## Problem to work on
Your response should consist of the records, reproduced exactly.

□ □ □ □

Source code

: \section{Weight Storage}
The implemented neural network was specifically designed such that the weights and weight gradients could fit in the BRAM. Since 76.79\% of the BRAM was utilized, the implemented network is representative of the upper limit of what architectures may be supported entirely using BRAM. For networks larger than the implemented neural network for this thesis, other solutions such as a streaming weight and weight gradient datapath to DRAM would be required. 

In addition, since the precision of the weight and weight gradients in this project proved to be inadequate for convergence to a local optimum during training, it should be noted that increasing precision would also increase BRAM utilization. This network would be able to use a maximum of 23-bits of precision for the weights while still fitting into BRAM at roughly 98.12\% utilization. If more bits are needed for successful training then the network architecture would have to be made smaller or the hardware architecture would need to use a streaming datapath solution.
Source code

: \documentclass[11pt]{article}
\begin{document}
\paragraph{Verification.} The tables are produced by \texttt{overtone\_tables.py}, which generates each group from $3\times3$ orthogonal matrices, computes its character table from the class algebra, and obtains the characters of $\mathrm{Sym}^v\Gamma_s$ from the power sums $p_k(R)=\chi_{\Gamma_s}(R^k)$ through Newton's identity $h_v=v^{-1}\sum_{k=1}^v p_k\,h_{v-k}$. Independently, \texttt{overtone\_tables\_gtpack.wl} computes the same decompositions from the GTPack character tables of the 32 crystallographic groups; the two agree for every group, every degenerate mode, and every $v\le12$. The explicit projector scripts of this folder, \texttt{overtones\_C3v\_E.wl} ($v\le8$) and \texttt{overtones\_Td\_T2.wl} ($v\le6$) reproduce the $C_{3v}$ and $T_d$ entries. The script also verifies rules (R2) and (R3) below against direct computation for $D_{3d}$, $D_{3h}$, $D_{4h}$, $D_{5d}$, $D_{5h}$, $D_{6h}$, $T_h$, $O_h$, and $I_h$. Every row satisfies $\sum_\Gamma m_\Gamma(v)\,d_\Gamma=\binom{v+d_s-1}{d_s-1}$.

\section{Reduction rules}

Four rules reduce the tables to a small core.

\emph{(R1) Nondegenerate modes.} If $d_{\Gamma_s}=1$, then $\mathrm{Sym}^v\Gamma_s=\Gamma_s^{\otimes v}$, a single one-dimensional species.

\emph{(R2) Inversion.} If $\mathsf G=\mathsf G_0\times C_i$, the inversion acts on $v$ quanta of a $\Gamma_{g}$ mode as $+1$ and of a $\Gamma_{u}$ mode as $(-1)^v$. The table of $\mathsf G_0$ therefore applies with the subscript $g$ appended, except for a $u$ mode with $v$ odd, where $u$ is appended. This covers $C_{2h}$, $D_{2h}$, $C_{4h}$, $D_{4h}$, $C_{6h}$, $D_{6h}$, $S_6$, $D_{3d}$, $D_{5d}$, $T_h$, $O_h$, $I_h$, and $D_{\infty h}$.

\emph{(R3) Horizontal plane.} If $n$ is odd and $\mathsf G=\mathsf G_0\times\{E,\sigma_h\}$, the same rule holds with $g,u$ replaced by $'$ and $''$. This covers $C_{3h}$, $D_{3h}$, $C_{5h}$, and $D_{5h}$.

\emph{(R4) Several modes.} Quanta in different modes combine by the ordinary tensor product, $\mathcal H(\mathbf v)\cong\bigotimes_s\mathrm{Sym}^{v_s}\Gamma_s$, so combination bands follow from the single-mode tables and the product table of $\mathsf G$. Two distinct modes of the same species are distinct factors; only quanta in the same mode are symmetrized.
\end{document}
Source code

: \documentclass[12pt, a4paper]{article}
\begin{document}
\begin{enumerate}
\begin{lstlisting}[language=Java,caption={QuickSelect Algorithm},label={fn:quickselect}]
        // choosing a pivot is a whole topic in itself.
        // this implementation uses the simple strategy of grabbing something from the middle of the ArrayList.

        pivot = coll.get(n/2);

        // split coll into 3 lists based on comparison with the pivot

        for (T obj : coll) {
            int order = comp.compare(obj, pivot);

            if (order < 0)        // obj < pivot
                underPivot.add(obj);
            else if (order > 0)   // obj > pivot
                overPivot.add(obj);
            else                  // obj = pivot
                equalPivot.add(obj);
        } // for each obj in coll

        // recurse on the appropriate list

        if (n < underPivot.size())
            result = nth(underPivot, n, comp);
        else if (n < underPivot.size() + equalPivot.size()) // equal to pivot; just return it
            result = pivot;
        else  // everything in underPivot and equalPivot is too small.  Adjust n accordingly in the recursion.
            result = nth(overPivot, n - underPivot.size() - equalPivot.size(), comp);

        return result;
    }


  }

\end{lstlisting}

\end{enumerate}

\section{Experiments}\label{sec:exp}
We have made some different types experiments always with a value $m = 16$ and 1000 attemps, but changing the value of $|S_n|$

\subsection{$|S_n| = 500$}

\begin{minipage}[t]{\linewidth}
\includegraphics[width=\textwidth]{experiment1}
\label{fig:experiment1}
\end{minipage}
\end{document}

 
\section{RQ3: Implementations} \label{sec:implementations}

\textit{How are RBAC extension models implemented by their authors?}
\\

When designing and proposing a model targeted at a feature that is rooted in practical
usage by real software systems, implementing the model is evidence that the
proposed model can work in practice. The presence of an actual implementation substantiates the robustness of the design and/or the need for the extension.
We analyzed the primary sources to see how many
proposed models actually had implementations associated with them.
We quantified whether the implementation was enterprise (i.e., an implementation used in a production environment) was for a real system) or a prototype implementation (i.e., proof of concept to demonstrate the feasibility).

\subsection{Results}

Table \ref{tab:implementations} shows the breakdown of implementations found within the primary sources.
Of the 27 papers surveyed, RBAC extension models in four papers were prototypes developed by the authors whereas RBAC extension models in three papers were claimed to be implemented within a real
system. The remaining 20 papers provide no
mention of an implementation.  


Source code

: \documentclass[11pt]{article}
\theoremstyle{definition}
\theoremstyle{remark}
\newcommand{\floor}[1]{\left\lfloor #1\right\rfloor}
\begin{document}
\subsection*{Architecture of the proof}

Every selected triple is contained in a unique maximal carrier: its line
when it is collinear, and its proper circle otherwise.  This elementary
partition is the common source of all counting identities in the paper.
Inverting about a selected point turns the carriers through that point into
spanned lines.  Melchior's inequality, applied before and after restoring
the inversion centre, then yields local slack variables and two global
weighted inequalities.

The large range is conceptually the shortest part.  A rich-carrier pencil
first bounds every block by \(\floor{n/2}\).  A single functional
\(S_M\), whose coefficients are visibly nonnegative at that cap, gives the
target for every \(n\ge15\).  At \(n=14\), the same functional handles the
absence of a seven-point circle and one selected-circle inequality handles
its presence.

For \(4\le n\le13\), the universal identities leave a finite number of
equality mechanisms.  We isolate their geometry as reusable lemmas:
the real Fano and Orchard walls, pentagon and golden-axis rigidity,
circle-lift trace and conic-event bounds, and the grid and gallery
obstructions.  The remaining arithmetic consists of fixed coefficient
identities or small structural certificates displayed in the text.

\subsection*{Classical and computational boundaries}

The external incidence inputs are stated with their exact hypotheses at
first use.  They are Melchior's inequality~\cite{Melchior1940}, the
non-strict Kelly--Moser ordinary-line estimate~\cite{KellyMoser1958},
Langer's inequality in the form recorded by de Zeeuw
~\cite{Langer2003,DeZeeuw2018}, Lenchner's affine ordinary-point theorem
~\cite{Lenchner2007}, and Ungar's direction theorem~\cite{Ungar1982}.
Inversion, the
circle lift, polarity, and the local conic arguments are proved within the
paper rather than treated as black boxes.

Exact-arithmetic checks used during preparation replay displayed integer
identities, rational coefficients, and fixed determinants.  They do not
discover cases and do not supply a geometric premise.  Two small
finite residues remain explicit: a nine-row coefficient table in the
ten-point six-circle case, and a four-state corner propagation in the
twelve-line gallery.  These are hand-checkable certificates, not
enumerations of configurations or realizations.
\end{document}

□ □ □ □

## Result for this exercise
Source code

: \section{Weight Storage}
The implemented neural network was specifically designed such that the weights and weight gradients could fit in the BRAM. Since 76.79\% of the BRAM was utilized, the implemented network is representative of the upper limit of what architectures may be supported entirely using BRAM. For networks larger than the implemented neural network for this thesis, other solutions such as a streaming weight and weight gradient datapath to DRAM would be required. 

In addition, since the precision of the weight and weight gradients in this project proved to be inadequate for convergence to a local optimum during training, it should be noted that increasing precision would also increase BRAM utilization. This network would be able to use a maximum of 23-bits of precision for the weights while still fitting into BRAM at roughly 98.12\% utilization. If more bits are needed for successful training then the network architecture would have to be made smaller or the hardware architecture would need to use a streaming datapath solution.
Source code

: \documentclass[11pt]{article}
\begin{document}
\paragraph{Verification.} The tables are produced by \texttt{overtone\_tables.py}, which generates each group from $3\times3$ orthogonal matrices, computes its character table from the class algebra, and obtains the characters of $\mathrm{Sym}^v\Gamma_s$ from the power sums $p_k(R)=\chi_{\Gamma_s}(R^k)$ through Newton's identity $h_v=v^{-1}\sum_{k=1}^v p_k\,h_{v-k}$. Independently, \texttt{overtone\_tables\_gtpack.wl} computes the same decompositions from the GTPack character tables of the 32 crystallographic groups; the two agree for every group, every degenerate mode, and every $v\le12$. The explicit projector scripts of this folder, \texttt{overtones\_C3v\_E.wl} ($v\le8$) and \texttt{overtones\_Td\_T2.wl} ($v\le6$) reproduce the $C_{3v}$ and $T_d$ entries. The script also verifies rules (R2) and (R3) below against direct computation for $D_{3d}$, $D_{3h}$, $D_{4h}$, $D_{5d}$, $D_{5h}$, $D_{6h}$, $T_h$, $O_h$, and $I_h$. Every row satisfies $\sum_\Gamma m_\Gamma(v)\,d_\Gamma=\binom{v+d_s-1}{d_s-1}$.

\section{Reduction rules}

Four rules reduce the tables to a small core.

\emph{(R1) Nondegenerate modes.} If $d_{\Gamma_s}=1$, then $\mathrm{Sym}^v\Gamma_s=\Gamma_s^{\otimes v}$, a single one-dimensional species.

\emph{(R2) Inversion.} If $\mathsf G=\mathsf G_0\times C_i$, the inversion acts on $v$ quanta of a $\Gamma_{g}$ mode as $+1$ and of a $\Gamma_{u}$ mode as $(-1)^v$. The table of $\mathsf G_0$ therefore applies with the subscript $g$ appended, except for a $u$ mode with $v$ odd, where $u$ is appended. This covers $C_{2h}$, $D_{2h}$, $C_{4h}$, $D_{4h}$, $C_{6h}$, $D_{6h}$, $S_6$, $D_{3d}$, $D_{5d}$, $T_h$, $O_h$, $I_h$, and $D_{\infty h}$.

\emph{(R3) Horizontal plane.} If $n$ is odd and $\mathsf G=\mathsf G_0\times\{E,\sigma_h\}$, the same rule holds with $g,u$ replaced by $'$ and $''$. This covers $C_{3h}$, $D_{3h}$, $C_{5h}$, and $D_{5h}$.

\emph{(R4) Several modes.} Quanta in different modes combine by the ordinary tensor product, $\mathcal H(\mathbf v)\cong\bigotimes_s\mathrm{Sym}^{v_s}\Gamma_s$, so combination bands follow from the single-mode tables and the product table of $\mathsf G$. Two distinct modes of the same species are distinct factors; only quanta in the same mode are symmetrized.
\end{document}
Source code

: \documentclass[12pt, a4paper]{article}
\begin{document}
\begin{enumerate}
\begin{lstlisting}[language=Java,caption={QuickSelect Algorithm},label={fn:quickselect}]
        // choosing a pivot is a whole topic in itself.
        // this implementation uses the simple strategy of grabbing something from the middle of the ArrayList.

        pivot = coll.get(n/2);

        // split coll into 3 lists based on comparison with the pivot

        for (T obj : coll) {
            int order = comp.compare(obj, pivot);

            if (order < 0)        // obj < pivot
                underPivot.add(obj);
            else if (order > 0)   // obj > pivot
                overPivot.add(obj);
            else                  // obj = pivot
                equalPivot.add(obj);
        } // for each obj in coll

        // recurse on the appropriate list

        if (n < underPivot.size())
            result = nth(underPivot, n, comp);
        else if (n < underPivot.size() + equalPivot.size()) // equal to pivot; just return it
            result = pivot;
        else  // everything in underPivot and equalPivot is too small.  Adjust n accordingly in the recursion.
            result = nth(overPivot, n - underPivot.size() - equalPivot.size(), comp);

        return result;
    }


  }

\end{lstlisting}

\end{enumerate}

\section{Experiments}\label{sec:exp}
We have made some different types experiments always with a value $m = 16$ and 1000 attemps, but changing the value of $|S_n|$

\subsection{$|S_n| = 500$}

\begin{minipage}[t]{\linewidth}
\includegraphics[width=\textwidth]{experiment1}
\label{fig:experiment1}
\end{minipage}
\end{document}

 
\section{RQ3: Implementations} \label{sec:implementations}

\textit{How are RBAC extension models implemented by their authors?}
\\

When designing and proposing a model targeted at a feature that is rooted in practical
usage by real software systems, implementing the model is evidence that the
proposed model can work in practice. The presence of an actual implementation substantiates the robustness of the design and/or the need for the extension.
We analyzed the primary sources to see how many
proposed models actually had implementations associated with them.
We quantified whether the implementation was enterprise (i.e., an implementation used in a production environment) was for a real system) or a prototype implementation (i.e., proof of concept to demonstrate the feasibility).

\subsection{Results}

Table \ref{tab:implementations} shows the breakdown of implementations found within the primary sources.
Of the 27 papers surveyed, RBAC extension models in four papers were prototypes developed by the authors whereas RBAC extension models in three papers were claimed to be implemented within a real
system. The remaining 20 papers provide no
mention of an implementation.  


Source code

: \documentclass[11pt]{article}
\theoremstyle{definition}
\theoremstyle{remark}
\newcommand{\floor}[1]{\left\lfloor #1\right\rfloor}
\begin{document}
\subsection*{Architecture of the proof}

Every selected triple is contained in a unique maximal carrier: its line
when it is collinear, and its proper circle otherwise.  This elementary
partition is the common source of all counting identities in the paper.
Inverting about a selected point turns the carriers through that point into
spanned lines.  Melchior's inequality, applied before and after restoring
the inversion centre, then yields local slack variables and two global
weighted inequalities.

The large range is conceptually the shortest part.  A rich-carrier pencil
first bounds every block by \(\floor{n/2}\).  A single functional
\(S_M\), whose coefficients are visibly nonnegative at that cap, gives the
target for every \(n\ge15\).  At \(n=14\), the same functional handles the
absence of a seven-point circle and one selected-circle inequality handles
its presence.

For \(4\le n\le13\), the universal identities leave a finite number of
equality mechanisms.  We isolate their geometry as reusable lemmas:
the real Fano and Orchard walls, pentagon and golden-axis rigidity,
circle-lift trace and conic-event bounds, and the grid and gallery
obstructions.  The remaining arithmetic consists of fixed coefficient
identities or small structural certificates displayed in the text.

\subsection*{Classical and computational boundaries}

The external incidence inputs are stated with their exact hypotheses at
first use.  They are Melchior's inequality~\cite{Melchior1940}, the
non-strict Kelly--Moser ordinary-line estimate~\cite{KellyMoser1958},
Langer's inequality in the form recorded by de Zeeuw
~\cite{Langer2003,DeZeeuw2018}, Lenchner's affine ordinary-point theorem
~\cite{Lenchner2007}, and Ungar's direction theorem~\cite{Ungar1982}.
Inversion, the
circle lift, polarity, and the local conic arguments are proved within the
paper rather than treated as black boxes.

Exact-arithmetic checks used during preparation replay displayed integer
identities, rational coefficients, and fixed determinants.  They do not
discover cases and do not supply a geometric premise.  Two small
finite residues remain explicit: a nine-row coefficient table in the
ten-point six-circle case, and a four-state corner propagation in the
twelve-line gallery.  These are hand-checkable certificates, not
enumerations of configurations or realizations.
\end{document}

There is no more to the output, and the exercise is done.